The records:
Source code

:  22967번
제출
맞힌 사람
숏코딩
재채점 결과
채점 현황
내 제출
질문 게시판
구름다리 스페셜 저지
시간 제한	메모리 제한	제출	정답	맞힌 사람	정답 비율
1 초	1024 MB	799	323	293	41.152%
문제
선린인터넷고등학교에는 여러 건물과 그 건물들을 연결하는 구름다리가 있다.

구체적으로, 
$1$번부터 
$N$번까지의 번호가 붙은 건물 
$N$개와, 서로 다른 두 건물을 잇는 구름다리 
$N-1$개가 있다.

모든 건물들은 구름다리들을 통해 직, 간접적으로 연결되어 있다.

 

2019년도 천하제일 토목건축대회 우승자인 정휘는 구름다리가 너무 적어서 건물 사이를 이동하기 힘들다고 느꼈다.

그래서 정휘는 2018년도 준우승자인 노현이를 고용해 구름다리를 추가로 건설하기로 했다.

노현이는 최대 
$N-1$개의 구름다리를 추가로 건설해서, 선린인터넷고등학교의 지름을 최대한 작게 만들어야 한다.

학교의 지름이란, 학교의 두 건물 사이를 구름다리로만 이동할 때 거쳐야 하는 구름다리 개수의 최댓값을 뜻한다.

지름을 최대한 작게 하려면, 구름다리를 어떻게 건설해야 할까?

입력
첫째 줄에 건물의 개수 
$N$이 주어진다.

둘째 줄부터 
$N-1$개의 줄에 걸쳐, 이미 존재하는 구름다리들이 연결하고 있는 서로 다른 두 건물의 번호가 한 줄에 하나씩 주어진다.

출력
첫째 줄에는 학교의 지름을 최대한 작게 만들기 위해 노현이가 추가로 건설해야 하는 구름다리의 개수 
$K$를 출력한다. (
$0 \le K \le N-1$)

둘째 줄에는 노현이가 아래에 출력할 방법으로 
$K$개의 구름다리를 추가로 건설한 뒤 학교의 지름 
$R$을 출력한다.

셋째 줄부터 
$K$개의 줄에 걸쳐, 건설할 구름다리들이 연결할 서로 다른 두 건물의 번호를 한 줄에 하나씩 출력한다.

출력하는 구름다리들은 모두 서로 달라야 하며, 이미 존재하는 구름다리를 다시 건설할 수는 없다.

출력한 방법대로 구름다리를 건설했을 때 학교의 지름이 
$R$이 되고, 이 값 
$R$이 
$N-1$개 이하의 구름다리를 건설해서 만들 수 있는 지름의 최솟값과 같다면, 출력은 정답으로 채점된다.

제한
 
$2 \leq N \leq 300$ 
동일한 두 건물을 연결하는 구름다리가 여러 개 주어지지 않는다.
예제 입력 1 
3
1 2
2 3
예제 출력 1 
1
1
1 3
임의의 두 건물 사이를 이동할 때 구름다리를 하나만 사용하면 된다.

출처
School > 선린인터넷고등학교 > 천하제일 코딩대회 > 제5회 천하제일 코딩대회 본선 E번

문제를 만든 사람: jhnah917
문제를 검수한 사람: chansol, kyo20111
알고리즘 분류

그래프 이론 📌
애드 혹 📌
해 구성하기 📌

Required action:
Every single record must be transcribed exactly as it stands.

Exercise response:
Source code

:  22967번
제출
맞힌 사람
숏코딩
재채점 결과
채점 현황
내 제출
질문 게시판
구름다리 스페셜 저지
시간 제한	메모리 제한	제출	정답	맞힌 사람	정답 비율
1 초	1024 MB	799	323	293	41.152%
문제
선린인터넷고등학교에는 여러 건물과 그 건물들을 연결하는 구름다리가 있다.

구체적으로, 
$1$번부터 
$N$번까지의 번호가 붙은 건물 
$N$개와, 서로 다른 두 건물을 잇는 구름다리 
$N-1$개가 있다.

모든 건물들은 구름다리들을 통해 직, 간접적으로 연결되어 있다.

 

2019년도 천하제일 토목건축대회 우승자인 정휘는 구름다리가 너무 적어서 건물 사이를 이동하기 힘들다고 느꼈다.

그래서 정휘는 2018년도 준우승자인 노현이를 고용해 구름다리를 추가로 건설하기로 했다.

노현이는 최대 
$N-1$개의 구름다리를 추가로 건설해서, 선린인터넷고등학교의 지름을 최대한 작게 만들어야 한다.

학교의 지름이란, 학교의 두 건물 사이를 구름다리로만 이동할 때 거쳐야 하는 구름다리 개수의 최댓값을 뜻한다.

지름을 최대한 작게 하려면, 구름다리를 어떻게 건설해야 할까?

입력
첫째 줄에 건물의 개수 
$N$이 주어진다.

둘째 줄부터 
$N-1$개의 줄에 걸쳐, 이미 존재하는 구름다리들이 연결하고 있는 서로 다른 두 건물의 번호가 한 줄에 하나씩 주어진다.

출력
첫째 줄에는 학교의 지름을 최대한 작게 만들기 위해 노현이가 추가로 건설해야 하는 구름다리의 개수 
$K$를 출력한다. (
$0 \le K \le N-1$)

둘째 줄에는 노현이가 아래에 출력할 방법으로 
$K$개의 구름다리를 추가로 건설한 뒤 학교의 지름 
$R$을 출력한다.

셋째 줄부터 
$K$개의 줄에 걸쳐, 건설할 구름다리들이 연결할 서로 다른 두 건물의 번호를 한 줄에 하나씩 출력한다.

출력하는 구름다리들은 모두 서로 달라야 하며, 이미 존재하는 구름다리를 다시 건설할 수는 없다.

출력한 방법대로 구름다리를 건설했을 때 학교의 지름이 
$R$이 되고, 이 값 
$R$이 
$N-1$개 이하의 구름다리를 건설해서 만들 수 있는 지름의 최솟값과 같다면, 출력은 정답으로 채점된다.

제한
 
$2 \leq N \leq 300$ 
동일한 두 건물을 연결하는 구름다리가 여러 개 주어지지 않는다.
예제 입력 1 
3
1 2
2 3
예제 출력 1 
1
1
1 3
임의의 두 건물 사이를 이동할 때 구름다리를 하나만 사용하면 된다.

출처
School > 선린인터넷고등학교 > 천하제일 코딩대회 > 제5회 천하제일 코딩대회 본선 E번

문제를 만든 사람: jhnah917
문제를 검수한 사람: chansol, kyo20111
알고리즘 분류

그래프 이론 📌
애드 혹 📌
해 구성하기 📌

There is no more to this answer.